====== Data records

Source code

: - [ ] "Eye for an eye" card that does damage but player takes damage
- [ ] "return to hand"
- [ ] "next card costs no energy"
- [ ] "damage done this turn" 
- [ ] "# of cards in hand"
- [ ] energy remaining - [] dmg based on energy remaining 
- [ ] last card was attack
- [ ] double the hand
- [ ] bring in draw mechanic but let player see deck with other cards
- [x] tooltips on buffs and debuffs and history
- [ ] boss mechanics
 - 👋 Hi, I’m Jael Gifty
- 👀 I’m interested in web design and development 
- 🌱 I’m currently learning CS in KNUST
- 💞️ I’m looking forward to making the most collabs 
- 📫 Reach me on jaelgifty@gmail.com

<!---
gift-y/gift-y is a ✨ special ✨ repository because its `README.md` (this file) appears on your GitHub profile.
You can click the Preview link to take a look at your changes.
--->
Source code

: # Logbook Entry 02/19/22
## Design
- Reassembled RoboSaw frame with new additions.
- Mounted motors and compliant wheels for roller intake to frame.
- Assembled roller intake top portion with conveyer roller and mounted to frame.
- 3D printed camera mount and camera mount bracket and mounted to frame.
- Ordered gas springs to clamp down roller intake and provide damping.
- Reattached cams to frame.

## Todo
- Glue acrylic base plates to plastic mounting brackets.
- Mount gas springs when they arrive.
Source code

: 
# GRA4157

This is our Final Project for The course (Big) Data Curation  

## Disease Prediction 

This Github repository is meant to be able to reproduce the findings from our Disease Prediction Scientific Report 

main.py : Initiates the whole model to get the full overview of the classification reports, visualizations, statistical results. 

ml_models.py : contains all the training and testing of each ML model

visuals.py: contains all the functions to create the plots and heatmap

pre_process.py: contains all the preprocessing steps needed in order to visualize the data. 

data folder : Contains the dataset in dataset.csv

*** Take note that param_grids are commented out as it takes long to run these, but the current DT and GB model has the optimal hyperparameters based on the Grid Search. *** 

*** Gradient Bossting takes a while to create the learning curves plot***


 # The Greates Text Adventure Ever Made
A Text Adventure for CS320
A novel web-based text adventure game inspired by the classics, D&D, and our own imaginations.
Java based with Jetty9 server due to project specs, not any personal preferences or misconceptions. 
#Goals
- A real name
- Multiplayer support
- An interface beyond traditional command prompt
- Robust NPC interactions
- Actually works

============

* _Directions for this task_: Reproduce all of the material above word for word.

* _Response to the exercise_:
Source code

: - [ ] "Eye for an eye" card that does damage but player takes damage
- [ ] "return to hand"
- [ ] "next card costs no energy"
- [ ] "damage done this turn" 
- [ ] "# of cards in hand"
- [ ] energy remaining - [] dmg based on energy remaining 
- [ ] last card was attack
- [ ] double the hand
- [ ] bring in draw mechanic but let player see deck with other cards
- [x] tooltips on buffs and debuffs and history
- [ ] boss mechanics
 - 👋 Hi, I’m Jael Gifty
- 👀 I’m interested in web design and development 
- 🌱 I’m currently learning CS in KNUST
- 💞️ I’m looking forward to making the most collabs 
- 📫 Reach me on jaelgifty@gmail.com

<!---
gift-y/gift-y is a ✨ special ✨ repository because its `README.md` (this file) appears on your GitHub profile.
You can click the Preview link to take a look at your changes.
--->
Source code

: # Logbook Entry 02/19/22
## Design
- Reassembled RoboSaw frame with new additions.
- Mounted motors and compliant wheels for roller intake to frame.
- Assembled roller intake top portion with conveyer roller and mounted to frame.
- 3D printed camera mount and camera mount bracket and mounted to frame.
- Ordered gas springs to clamp down roller intake and provide damping.
- Reattached cams to frame.

## Todo
- Glue acrylic base plates to plastic mounting brackets.
- Mount gas springs when they arrive.
Source code

: 
# GRA4157

This is our Final Project for The course (Big) Data Curation  

## Disease Prediction 

This Github repository is meant to be able to reproduce the findings from our Disease Prediction Scientific Report 

main.py : Initiates the whole model to get the full overview of the classification reports, visualizations, statistical results. 

ml_models.py : contains all the training and testing of each ML model

visuals.py: contains all the functions to create the plots and heatmap

pre_process.py: contains all the preprocessing steps needed in order to visualize the data. 

data folder : Contains the dataset in dataset.csv

*** Take note that param_grids are commented out as it takes long to run these, but the current DT and GB model has the optimal hyperparameters based on the Grid Search. *** 

*** Gradient Bossting takes a while to create the learning curves plot***


 # The Greates Text Adventure Ever Made
A Text Adventure for CS320
A novel web-based text adventure game inspired by the classics, D&D, and our own imaginations.
Java based with Jetty9 server due to project specs, not any personal preferences or misconceptions. 
#Goals
- A real name
- Multiplayer support
- An interface beyond traditional command prompt
- Robust NPC interactions
- Actually works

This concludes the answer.